## EXCERPTED RECORDS
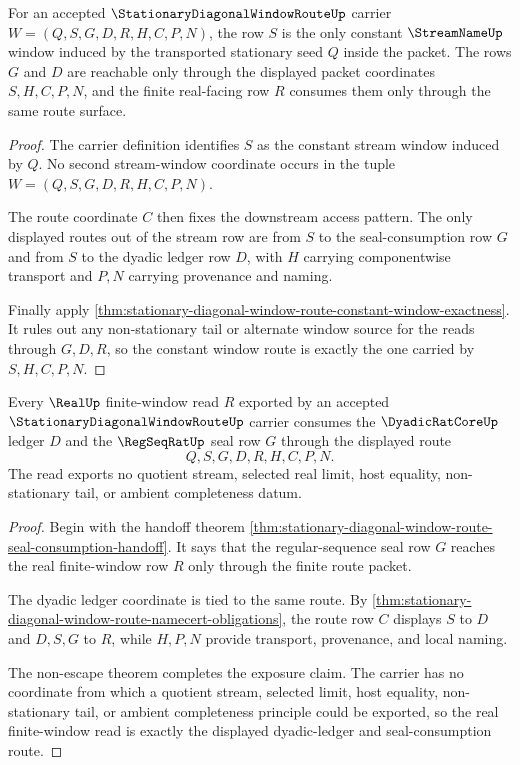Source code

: \begin{theorem}
\label{thm:stationary-diagonal-window-route-constant-window-routing}
For an accepted $\StationaryDiagonalWindowRouteUp$ carrier $W=(Q,S,G,D,R,H,C,P,N)$, the row $S$ is the only constant $\StreamNameUp$ window induced by the transported stationary seed $Q$ inside the packet. The rows $G$ and $D$ are reachable only through the displayed packet coordinates $S,H,C,P,N$, and the finite real-facing row $R$ consumes them only through the same route surface.
\end{theorem}
\begin{proof}
The carrier definition identifies $S$ as the constant stream window induced by $Q$. No second stream-window coordinate occurs in the tuple $W=(Q,S,G,D,R,H,C,P,N)$.

The route coordinate $C$ then fixes the downstream access pattern. The only displayed routes out of the stream row are from $S$ to the seal-consumption row $G$ and from $S$ to the dyadic ledger row $D$, with $H$ carrying componentwise transport and $P,N$ carrying provenance and naming.

Finally apply \autoref{thm:stationary-diagonal-window-route-constant-window-exactness}. It rules out any non-stationary tail or alternate window source for the reads through $G,D,R$, so the constant window route is exactly the one carried by $S,H,C,P,N$.
\end{proof}

\begin{theorem}
\label{thm:stationary-diagonal-window-route-dyadic-ledger-exposure}
Every $\RealUp$ finite-window read $R$ exported by an accepted $\StationaryDiagonalWindowRouteUp$ carrier consumes the $\DyadicRatCoreUp$ ledger $D$ and the $\RegSeqRatUp$ seal row $G$ through the displayed route
$$
Q,S,G,D,R,H,C,P,N.
$$
The read exports no quotient stream, selected real limit, host equality, non-stationary tail, or ambient completeness datum.
\end{theorem}
\begin{proof}
Begin with the handoff theorem \autoref{thm:stationary-diagonal-window-route-seal-consumption-handoff}. It says that the regular-sequence seal row $G$ reaches the real finite-window row $R$ only through the finite route packet.

The dyadic ledger coordinate is tied to the same route. By \autoref{thm:stationary-diagonal-window-route-namecert-obligations}, the route row $C$ displays $S$ to $D$ and $D,S,G$ to $R$, while $H,P,N$ provide transport, provenance, and local naming.

The non-escape theorem completes the exposure claim. The carrier has no coordinate from which a quotient stream, selected limit, host equality, non-stationary tail, or ambient completeness principle could be exported, so the real finite-window read is exactly the displayed dyadic-ledger and seal-consumption route.
\end{proof}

## AIM OF THE TASK
Apart from the pictures, every line of the material above is to be returned word for word.

## THE COMPLETED TASK
Source code

: \begin{theorem}
\label{thm:stationary-diagonal-window-route-constant-window-routing}
For an accepted $\StationaryDiagonalWindowRouteUp$ carrier $W=(Q,S,G,D,R,H,C,P,N)$, the row $S$ is the only constant $\StreamNameUp$ window induced by the transported stationary seed $Q$ inside the packet. The rows $G$ and $D$ are reachable only through the displayed packet coordinates $S,H,C,P,N$, and the finite real-facing row $R$ consumes them only through the same route surface.
\end{theorem}
\begin{proof}
The carrier definition identifies $S$ as the constant stream window induced by $Q$. No second stream-window coordinate occurs in the tuple $W=(Q,S,G,D,R,H,C,P,N)$.

The route coordinate $C$ then fixes the downstream access pattern. The only displayed routes out of the stream row are from $S$ to the seal-consumption row $G$ and from $S$ to the dyadic ledger row $D$, with $H$ carrying componentwise transport and $P,N$ carrying provenance and naming.

Finally apply \autoref{thm:stationary-diagonal-window-route-constant-window-exactness}. It rules out any non-stationary tail or alternate window source for the reads through $G,D,R$, so the constant window route is exactly the one carried by $S,H,C,P,N$.
\end{proof}

\begin{theorem}
\label{thm:stationary-diagonal-window-route-dyadic-ledger-exposure}
Every $\RealUp$ finite-window read $R$ exported by an accepted $\StationaryDiagonalWindowRouteUp$ carrier consumes the $\DyadicRatCoreUp$ ledger $D$ and the $\RegSeqRatUp$ seal row $G$ through the displayed route
$$
Q,S,G,D,R,H,C,P,N.
$$
The read exports no quotient stream, selected real limit, host equality, non-stationary tail, or ambient completeness datum.
\end{theorem}
\begin{proof}
Begin with the handoff theorem \autoref{thm:stationary-diagonal-window-route-seal-consumption-handoff}. It says that the regular-sequence seal row $G$ reaches the real finite-window row $R$ only through the finite route packet.

The dyadic ledger coordinate is tied to the same route. By \autoref{thm:stationary-diagonal-window-route-namecert-obligations}, the route row $C$ displays $S$ to $D$ and $D,S,G$ to $R$, while $H,P,N$ provide transport, provenance, and local naming.

The non-escape theorem completes the exposure claim. The carrier has no coordinate from which a quotient stream, selected limit, host equality, non-stationary tail, or ambient completeness principle could be exported, so the real finite-window read is exactly the displayed dyadic-ledger and seal-consumption route.
\end{proof}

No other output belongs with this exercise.